Problem statement.
Show all lines containing "print" from the data below.

:: Exercise data ::

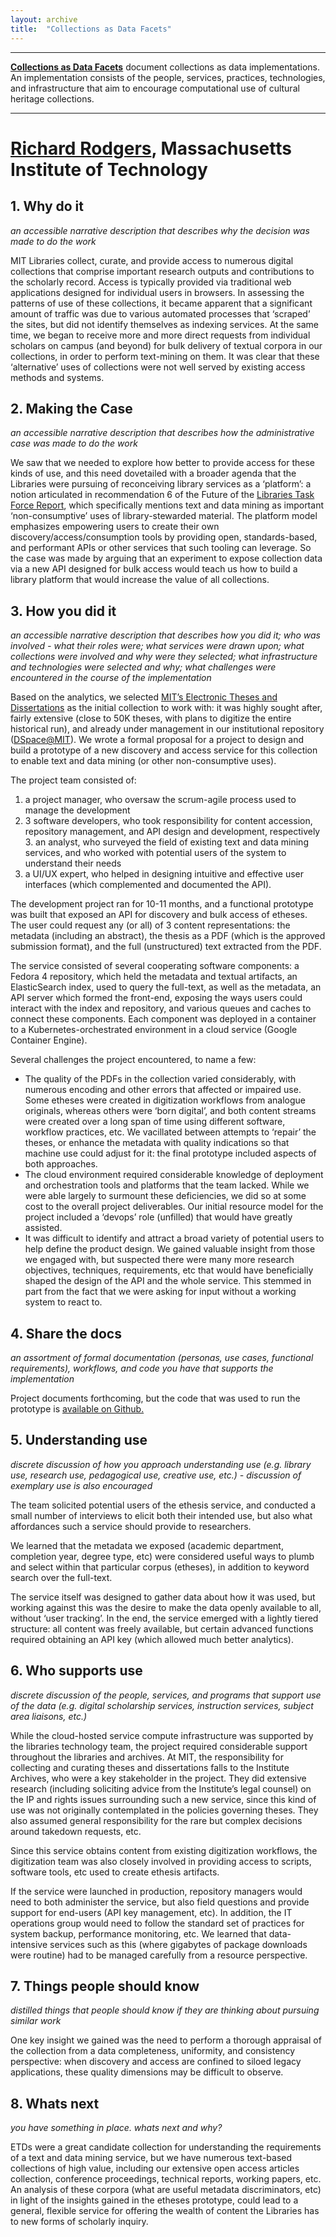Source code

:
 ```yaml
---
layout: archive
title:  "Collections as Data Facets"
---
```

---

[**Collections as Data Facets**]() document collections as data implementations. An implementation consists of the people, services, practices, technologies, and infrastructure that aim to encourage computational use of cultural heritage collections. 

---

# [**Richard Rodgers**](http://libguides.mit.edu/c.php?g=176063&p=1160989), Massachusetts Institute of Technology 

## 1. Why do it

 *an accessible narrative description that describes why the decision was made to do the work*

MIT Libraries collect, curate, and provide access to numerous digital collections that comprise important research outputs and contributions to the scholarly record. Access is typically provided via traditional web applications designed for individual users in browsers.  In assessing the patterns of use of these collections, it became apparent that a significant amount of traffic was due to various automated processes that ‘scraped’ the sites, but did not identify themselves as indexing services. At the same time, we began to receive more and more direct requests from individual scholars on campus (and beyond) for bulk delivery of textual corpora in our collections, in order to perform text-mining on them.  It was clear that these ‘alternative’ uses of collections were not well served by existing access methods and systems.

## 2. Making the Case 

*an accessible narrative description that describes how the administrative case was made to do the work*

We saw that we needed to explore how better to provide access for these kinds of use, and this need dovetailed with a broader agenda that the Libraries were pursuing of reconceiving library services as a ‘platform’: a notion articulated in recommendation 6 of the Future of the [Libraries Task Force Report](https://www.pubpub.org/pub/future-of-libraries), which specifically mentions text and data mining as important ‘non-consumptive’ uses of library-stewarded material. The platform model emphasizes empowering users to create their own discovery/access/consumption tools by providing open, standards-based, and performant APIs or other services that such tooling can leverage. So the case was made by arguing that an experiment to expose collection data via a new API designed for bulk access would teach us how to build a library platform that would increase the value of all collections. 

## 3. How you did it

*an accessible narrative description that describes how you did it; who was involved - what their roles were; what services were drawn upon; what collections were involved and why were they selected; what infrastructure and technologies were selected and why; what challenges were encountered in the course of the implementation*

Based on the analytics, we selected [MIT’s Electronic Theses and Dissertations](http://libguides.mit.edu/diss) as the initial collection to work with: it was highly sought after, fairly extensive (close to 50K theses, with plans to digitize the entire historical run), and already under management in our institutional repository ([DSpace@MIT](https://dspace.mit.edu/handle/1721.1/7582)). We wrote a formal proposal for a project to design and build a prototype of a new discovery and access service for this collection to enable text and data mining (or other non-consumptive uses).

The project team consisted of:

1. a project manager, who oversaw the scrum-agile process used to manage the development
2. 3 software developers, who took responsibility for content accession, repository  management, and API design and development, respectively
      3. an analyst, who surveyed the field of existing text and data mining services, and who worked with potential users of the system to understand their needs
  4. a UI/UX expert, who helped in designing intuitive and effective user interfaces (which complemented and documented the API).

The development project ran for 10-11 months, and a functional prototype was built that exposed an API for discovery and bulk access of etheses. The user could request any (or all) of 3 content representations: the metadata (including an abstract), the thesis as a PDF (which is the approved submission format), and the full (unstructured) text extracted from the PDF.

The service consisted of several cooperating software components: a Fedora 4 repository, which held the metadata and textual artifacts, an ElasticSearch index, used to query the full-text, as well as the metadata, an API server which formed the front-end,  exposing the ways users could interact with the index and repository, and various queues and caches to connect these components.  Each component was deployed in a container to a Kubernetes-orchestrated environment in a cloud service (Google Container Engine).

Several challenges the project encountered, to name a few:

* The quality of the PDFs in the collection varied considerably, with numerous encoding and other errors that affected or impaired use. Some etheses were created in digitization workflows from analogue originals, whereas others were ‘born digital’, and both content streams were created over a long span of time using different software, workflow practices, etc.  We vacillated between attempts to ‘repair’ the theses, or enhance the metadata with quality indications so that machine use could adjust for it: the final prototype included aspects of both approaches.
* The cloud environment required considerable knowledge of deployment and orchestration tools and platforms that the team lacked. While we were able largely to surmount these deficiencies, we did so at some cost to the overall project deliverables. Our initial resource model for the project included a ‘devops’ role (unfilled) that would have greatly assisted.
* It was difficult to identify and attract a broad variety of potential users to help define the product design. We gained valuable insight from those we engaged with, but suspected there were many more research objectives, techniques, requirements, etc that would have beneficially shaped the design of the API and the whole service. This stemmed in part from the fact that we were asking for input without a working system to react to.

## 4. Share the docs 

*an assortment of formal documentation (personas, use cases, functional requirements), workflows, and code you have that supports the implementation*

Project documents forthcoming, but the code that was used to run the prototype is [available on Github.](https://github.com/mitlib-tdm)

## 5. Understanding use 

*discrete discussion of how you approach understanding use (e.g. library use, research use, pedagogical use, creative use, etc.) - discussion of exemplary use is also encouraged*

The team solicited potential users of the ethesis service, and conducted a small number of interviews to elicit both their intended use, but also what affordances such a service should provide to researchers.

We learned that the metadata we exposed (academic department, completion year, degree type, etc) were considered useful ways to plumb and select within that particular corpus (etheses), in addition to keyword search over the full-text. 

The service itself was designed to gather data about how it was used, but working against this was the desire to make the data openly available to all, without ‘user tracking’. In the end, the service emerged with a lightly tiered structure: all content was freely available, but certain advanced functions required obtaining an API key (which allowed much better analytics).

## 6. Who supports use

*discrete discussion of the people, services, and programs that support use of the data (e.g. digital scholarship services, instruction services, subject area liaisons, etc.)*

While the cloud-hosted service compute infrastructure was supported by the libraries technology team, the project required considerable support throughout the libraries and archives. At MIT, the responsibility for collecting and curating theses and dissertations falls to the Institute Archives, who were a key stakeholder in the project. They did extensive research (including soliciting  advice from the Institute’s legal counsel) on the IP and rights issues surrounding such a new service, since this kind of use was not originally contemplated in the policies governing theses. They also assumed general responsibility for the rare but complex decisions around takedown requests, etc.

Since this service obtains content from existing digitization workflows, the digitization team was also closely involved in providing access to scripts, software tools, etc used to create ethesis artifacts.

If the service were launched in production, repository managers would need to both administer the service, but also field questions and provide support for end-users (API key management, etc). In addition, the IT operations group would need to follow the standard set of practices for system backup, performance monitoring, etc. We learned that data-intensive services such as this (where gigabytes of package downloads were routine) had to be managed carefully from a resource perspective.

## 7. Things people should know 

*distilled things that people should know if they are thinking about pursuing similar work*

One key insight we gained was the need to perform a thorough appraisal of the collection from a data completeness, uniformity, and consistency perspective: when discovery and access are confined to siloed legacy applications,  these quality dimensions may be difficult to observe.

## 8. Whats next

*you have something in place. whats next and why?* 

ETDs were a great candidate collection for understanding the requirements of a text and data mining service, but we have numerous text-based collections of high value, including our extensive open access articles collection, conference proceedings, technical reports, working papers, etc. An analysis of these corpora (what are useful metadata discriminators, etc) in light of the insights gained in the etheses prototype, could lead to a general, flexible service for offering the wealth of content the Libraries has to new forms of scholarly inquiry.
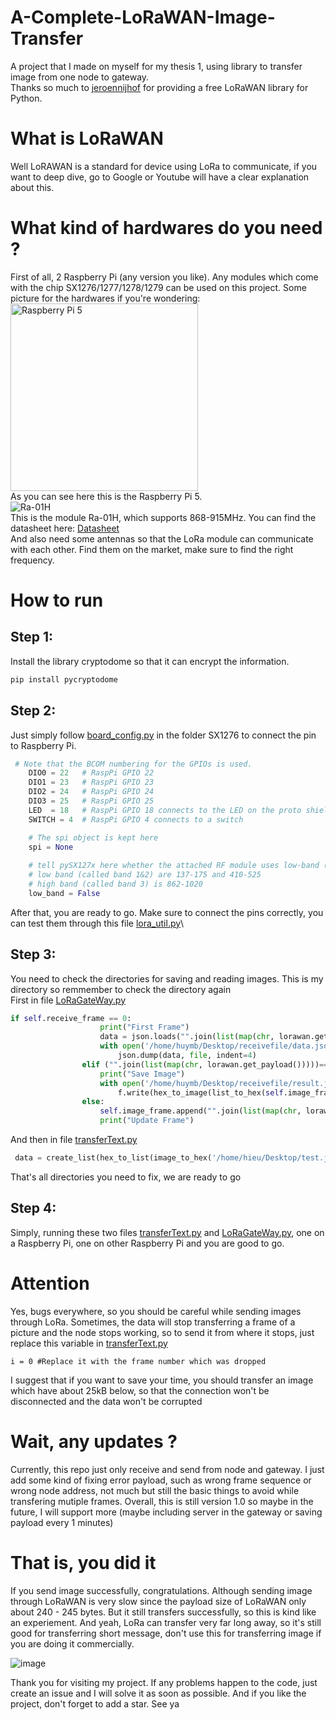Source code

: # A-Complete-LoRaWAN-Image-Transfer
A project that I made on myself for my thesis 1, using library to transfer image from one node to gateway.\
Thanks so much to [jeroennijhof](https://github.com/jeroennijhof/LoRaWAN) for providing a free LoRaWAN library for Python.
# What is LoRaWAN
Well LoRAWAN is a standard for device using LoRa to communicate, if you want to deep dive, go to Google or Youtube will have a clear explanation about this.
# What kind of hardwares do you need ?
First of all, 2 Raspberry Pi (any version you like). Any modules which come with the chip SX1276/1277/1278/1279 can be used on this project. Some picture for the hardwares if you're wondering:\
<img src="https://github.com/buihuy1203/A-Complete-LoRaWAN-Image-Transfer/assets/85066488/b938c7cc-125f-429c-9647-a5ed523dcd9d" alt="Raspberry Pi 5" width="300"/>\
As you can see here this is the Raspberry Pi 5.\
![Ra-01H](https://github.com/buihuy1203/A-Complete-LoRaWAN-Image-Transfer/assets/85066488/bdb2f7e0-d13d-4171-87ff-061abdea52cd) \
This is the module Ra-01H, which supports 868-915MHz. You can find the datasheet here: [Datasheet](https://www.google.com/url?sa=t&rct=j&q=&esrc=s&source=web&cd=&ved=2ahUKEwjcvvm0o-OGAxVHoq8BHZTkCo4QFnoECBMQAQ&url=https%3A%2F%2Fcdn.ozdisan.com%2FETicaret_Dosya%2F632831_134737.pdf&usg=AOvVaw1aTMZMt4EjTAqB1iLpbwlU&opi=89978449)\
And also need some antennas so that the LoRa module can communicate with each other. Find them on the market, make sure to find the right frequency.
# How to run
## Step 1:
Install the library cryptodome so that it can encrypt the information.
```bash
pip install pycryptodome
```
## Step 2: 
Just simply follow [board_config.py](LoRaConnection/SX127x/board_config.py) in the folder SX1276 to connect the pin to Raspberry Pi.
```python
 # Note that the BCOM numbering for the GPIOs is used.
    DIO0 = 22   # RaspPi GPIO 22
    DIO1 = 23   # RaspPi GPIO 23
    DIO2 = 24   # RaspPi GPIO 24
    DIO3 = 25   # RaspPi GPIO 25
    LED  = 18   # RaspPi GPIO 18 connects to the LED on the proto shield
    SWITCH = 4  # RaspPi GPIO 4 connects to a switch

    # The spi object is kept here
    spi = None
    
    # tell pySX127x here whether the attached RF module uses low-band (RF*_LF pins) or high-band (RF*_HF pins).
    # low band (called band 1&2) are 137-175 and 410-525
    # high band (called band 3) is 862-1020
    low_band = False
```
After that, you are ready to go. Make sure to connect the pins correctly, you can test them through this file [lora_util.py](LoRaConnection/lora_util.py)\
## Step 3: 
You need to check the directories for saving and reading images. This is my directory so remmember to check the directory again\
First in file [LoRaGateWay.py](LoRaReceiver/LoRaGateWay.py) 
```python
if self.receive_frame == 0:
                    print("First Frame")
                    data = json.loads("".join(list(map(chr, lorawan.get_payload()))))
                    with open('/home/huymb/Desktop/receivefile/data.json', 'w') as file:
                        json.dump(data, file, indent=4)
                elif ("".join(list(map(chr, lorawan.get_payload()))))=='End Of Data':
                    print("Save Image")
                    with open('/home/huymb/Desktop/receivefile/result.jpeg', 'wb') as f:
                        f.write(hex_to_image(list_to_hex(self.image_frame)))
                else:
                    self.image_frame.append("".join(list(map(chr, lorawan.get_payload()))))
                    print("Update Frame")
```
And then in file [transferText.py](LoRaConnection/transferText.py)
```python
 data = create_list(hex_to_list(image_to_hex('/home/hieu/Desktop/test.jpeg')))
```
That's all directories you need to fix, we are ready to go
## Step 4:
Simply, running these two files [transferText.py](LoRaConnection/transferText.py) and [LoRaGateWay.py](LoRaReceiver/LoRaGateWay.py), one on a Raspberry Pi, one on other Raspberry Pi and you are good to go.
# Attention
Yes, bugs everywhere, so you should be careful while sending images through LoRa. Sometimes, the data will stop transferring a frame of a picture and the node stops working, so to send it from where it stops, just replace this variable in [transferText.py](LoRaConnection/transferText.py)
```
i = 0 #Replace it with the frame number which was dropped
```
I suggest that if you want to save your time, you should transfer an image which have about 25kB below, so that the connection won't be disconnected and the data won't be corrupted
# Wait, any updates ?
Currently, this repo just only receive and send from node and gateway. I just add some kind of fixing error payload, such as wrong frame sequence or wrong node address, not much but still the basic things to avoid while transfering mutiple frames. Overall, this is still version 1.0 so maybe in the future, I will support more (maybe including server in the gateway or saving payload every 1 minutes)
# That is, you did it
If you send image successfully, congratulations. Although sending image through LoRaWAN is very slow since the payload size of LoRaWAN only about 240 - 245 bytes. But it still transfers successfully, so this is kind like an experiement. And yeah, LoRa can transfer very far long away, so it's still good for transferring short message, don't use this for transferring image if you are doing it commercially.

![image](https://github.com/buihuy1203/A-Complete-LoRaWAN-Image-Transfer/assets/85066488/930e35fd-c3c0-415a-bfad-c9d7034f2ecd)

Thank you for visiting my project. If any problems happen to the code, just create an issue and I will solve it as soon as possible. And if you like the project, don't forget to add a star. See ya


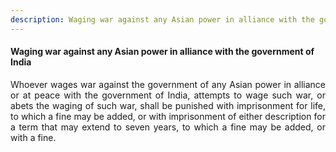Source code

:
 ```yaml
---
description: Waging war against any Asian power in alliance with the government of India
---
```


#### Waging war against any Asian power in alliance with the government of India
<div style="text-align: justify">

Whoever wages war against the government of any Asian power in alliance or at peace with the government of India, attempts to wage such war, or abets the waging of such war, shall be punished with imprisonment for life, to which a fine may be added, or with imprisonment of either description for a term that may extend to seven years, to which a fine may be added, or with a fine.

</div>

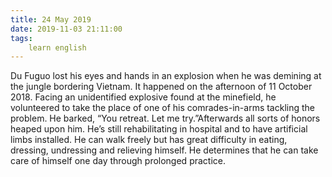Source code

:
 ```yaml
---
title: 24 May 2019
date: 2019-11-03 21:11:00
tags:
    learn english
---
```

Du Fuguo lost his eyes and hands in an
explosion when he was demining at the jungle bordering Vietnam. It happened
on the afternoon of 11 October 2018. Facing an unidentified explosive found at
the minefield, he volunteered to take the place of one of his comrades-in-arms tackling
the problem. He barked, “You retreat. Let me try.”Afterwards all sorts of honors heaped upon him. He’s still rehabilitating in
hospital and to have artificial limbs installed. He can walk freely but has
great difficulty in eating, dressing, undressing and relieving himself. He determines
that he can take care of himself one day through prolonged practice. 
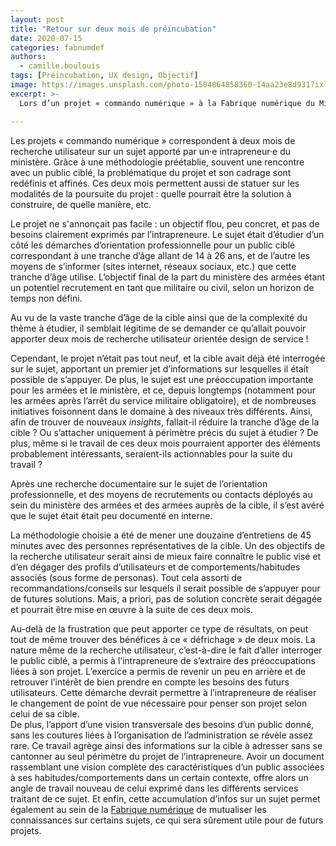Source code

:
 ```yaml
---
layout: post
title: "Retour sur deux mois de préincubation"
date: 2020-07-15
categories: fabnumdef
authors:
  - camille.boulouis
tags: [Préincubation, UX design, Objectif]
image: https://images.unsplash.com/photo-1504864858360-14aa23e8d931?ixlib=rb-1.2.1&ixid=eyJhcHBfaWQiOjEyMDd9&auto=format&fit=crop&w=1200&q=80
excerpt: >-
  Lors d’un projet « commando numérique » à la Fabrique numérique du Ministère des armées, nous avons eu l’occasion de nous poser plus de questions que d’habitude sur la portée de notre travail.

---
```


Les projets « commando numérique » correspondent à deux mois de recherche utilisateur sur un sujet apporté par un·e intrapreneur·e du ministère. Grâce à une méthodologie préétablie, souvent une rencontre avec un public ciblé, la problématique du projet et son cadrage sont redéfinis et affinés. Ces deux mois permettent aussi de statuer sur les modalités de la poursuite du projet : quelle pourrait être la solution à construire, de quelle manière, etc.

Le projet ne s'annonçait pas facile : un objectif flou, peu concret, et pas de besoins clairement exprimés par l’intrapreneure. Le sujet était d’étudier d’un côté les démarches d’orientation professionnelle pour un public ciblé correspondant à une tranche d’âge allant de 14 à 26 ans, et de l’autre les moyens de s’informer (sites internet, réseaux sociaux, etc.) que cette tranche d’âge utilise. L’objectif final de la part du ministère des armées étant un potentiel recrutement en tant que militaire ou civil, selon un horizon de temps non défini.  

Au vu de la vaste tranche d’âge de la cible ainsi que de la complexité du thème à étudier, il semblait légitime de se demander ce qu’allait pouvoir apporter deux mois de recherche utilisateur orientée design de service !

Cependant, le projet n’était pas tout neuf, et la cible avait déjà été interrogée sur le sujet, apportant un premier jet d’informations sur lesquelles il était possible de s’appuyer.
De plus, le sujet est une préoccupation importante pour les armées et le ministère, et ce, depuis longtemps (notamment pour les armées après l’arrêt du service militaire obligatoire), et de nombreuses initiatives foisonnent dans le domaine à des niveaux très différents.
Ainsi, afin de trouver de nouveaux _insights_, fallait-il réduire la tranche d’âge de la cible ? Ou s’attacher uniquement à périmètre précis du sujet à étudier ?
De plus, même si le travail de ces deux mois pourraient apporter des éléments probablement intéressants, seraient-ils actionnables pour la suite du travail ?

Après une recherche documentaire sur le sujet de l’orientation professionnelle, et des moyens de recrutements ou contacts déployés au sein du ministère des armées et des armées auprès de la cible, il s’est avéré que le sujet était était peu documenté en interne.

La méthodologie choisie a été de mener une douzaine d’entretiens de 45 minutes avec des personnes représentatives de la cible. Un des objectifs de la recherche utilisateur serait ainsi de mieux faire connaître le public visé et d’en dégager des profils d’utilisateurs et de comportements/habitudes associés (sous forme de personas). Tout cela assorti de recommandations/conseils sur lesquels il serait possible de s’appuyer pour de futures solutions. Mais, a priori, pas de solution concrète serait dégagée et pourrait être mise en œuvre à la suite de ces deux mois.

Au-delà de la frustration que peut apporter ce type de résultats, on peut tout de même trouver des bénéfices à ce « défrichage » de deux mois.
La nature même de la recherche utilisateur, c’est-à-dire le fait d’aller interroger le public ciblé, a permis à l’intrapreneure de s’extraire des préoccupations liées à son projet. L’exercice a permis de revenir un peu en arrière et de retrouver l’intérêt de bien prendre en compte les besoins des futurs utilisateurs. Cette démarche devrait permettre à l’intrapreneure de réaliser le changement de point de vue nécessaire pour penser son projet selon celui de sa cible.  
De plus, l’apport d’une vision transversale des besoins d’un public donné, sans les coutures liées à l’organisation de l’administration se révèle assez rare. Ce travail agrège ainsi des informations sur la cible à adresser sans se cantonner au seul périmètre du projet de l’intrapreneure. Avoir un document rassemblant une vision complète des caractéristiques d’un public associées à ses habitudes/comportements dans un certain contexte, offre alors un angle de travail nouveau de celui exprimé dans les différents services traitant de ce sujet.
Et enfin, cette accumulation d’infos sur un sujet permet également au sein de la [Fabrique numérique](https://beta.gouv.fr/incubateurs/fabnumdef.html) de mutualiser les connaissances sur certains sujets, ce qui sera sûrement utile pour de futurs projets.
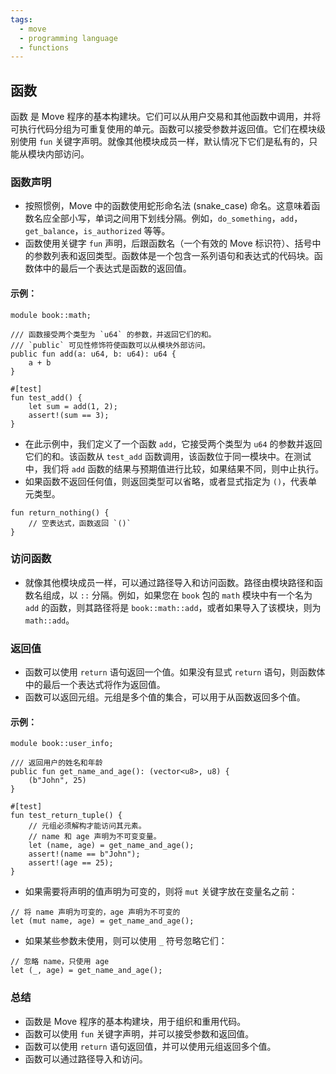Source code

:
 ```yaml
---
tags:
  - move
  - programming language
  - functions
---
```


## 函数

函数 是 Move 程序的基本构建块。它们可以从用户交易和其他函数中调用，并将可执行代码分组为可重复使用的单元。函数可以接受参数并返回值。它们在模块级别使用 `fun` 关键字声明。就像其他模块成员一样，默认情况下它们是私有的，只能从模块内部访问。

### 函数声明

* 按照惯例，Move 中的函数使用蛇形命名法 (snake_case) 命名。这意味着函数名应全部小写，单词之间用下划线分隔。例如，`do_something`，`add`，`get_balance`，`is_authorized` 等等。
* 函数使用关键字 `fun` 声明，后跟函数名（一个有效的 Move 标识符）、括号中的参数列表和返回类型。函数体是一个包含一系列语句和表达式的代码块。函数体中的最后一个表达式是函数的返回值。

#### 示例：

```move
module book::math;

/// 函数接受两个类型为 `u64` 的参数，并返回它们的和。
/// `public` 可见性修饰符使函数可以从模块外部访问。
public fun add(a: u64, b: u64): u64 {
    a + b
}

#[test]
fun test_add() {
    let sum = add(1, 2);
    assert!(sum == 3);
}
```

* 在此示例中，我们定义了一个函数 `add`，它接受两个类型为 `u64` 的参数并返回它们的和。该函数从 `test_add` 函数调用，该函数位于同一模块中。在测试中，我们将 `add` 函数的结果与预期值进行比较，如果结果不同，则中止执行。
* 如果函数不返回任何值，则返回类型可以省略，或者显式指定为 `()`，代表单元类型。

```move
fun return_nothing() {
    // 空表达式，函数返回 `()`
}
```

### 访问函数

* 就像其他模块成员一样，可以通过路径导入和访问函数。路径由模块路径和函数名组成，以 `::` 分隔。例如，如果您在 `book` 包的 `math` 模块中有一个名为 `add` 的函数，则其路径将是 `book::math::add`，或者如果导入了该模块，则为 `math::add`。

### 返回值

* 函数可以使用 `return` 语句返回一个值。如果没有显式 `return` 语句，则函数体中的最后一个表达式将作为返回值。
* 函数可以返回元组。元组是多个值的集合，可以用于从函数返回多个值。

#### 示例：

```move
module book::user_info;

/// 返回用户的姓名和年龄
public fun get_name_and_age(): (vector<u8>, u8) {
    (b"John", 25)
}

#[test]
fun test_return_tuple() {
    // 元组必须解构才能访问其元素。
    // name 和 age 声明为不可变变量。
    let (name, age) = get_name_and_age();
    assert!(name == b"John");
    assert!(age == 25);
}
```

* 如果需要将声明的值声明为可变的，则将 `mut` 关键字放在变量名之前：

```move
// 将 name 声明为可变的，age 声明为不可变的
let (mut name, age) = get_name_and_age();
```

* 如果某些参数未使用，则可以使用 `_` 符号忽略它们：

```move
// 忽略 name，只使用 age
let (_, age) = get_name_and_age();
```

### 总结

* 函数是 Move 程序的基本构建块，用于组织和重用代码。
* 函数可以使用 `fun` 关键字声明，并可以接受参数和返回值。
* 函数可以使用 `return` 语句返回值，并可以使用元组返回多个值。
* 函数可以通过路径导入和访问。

:::

Expected answer.
                    print("First Frame")
                    print("Save Image")
                    print("Update Frame")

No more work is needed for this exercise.